Do I like headphones? Am I a resolution freak? Am I sick?
Somehow I find more of the music coming through with headphones as well, though that's not the result I want to hear. I want to hear expensive speaker systems sounding clearly better because that means that there's something for me to work up to once I'm out of college, have a good job, and have my own home. But listening to the B&W 803s driven by Classe Omega amplification fed by a Classe CD player, I found the sound less involving and immediate than with headphones. Even worse, I found the soundstaging/imaging not to be better to a great enough degree that I would think it worth spending the $10,000 or so I would need to get that system. My current headphone system cost me just over $1000 and I greatly prefer it...
Sure the Classe/B&W system that DanG and I heard sounded a bit fake and overdone, but it also had good qualities. The soundstage was unreal with insane imaging, and had a rich midrange that is just an ease to listen to. It was a little too weighty for my tastes though.
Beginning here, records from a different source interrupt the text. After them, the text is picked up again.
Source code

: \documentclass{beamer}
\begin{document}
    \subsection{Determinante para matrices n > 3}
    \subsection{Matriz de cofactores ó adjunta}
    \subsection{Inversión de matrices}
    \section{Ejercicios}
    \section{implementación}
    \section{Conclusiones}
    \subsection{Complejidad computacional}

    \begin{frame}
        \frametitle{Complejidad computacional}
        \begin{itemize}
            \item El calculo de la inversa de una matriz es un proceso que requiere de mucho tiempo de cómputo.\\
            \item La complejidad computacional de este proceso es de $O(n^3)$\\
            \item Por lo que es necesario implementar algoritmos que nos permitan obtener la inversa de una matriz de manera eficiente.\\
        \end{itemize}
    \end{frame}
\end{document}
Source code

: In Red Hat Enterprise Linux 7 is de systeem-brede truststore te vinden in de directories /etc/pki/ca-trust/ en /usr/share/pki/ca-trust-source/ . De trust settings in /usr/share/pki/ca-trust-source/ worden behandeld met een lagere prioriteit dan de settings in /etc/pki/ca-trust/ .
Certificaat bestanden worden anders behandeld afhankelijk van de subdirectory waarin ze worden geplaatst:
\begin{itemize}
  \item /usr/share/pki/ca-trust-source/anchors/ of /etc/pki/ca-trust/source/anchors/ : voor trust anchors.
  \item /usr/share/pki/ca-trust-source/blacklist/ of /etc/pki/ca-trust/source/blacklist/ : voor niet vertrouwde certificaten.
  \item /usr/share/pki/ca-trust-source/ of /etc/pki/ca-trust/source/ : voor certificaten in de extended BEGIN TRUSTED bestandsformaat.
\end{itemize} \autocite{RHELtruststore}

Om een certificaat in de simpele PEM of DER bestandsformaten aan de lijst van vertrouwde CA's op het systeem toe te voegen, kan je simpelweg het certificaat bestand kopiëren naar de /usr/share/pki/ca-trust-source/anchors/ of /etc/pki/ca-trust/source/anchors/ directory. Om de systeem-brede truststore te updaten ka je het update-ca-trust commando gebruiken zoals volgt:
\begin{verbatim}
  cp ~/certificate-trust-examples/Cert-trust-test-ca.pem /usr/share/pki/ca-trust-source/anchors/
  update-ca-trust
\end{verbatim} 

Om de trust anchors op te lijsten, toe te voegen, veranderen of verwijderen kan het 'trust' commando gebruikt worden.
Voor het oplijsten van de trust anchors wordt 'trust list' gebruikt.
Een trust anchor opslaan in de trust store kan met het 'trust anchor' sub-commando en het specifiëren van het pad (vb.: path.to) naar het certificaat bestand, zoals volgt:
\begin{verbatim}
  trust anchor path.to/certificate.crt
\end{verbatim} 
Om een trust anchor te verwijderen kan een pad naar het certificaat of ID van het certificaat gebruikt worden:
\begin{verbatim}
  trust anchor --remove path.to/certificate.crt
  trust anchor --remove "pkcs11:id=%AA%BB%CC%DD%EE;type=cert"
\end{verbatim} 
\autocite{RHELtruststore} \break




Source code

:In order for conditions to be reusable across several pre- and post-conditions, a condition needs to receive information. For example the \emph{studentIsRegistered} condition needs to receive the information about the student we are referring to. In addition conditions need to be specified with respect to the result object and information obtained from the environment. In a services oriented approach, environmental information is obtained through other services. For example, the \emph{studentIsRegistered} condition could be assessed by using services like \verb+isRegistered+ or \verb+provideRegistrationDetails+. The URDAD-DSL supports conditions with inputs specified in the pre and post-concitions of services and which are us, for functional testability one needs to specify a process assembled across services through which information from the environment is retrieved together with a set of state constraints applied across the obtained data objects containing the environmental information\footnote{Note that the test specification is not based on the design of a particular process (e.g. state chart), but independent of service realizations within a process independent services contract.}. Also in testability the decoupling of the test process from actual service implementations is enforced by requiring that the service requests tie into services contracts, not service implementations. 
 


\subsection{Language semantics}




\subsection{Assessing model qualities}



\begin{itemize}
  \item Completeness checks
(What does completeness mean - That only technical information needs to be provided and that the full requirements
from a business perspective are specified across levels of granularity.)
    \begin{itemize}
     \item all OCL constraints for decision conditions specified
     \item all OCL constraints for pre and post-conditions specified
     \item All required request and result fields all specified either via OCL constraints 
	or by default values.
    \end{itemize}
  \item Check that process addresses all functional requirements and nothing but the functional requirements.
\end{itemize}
I believe you can still get imediacy with a speaker system, the Vandersteen 3A Signatures I feel are very at one with the music and given a chance can sound magically intimate, even with the ****ty ass source amp and room at my local "hi-fi" store that sells them. I sure would love to hear them with the Classe CA-201 amp and a nice tubed pre, of course the Cary CD-303/200 as the source.
DanG's system sounds marvelous, very natural tone, body and decay, however, I still craved a more open sound. It could improve, but ultimately I think I can only truely get that with a speaker system. Hell even the Orpheus would not completely fill my goals...
And I thought you said you preferred musicality over details?
With your preferences I would have thought speakers would be a no-brainer for you.
I believe that's the sign of a truly accurate system: having so much resolution that you don't notice the details anymore, having so much resolution that the sonic picture becomes seamless, that all 100 instruments in your symphonic orchestra play together. And violins for example are supposed to blend sonically, it's a goal better orchestras are able to achieve: playing together and in unison. I know there are some systems that are so good at doing their hifi-stuff and that have such a busy sonic character that one is just overwhelmed by their ability to subjectively double the number of musicians to 200. But as I said: I believe the goal of audio systems is to disappear. I don't want to be impressed by what they do with the signal, by the effects and sonic fireworks they generate, I want to impressed by the fact how little I hear them, how immersive the musical experience is they allow. And it is possible to get this in one package: resolution, transparency and musicality. I honestly believe that these things are closely related. I want detail, absolutely, but I want all those details properly connected. And I believe headphones are capable of doing both: reproducing the musical performance as a whole while resolving subtle nuances at the same time.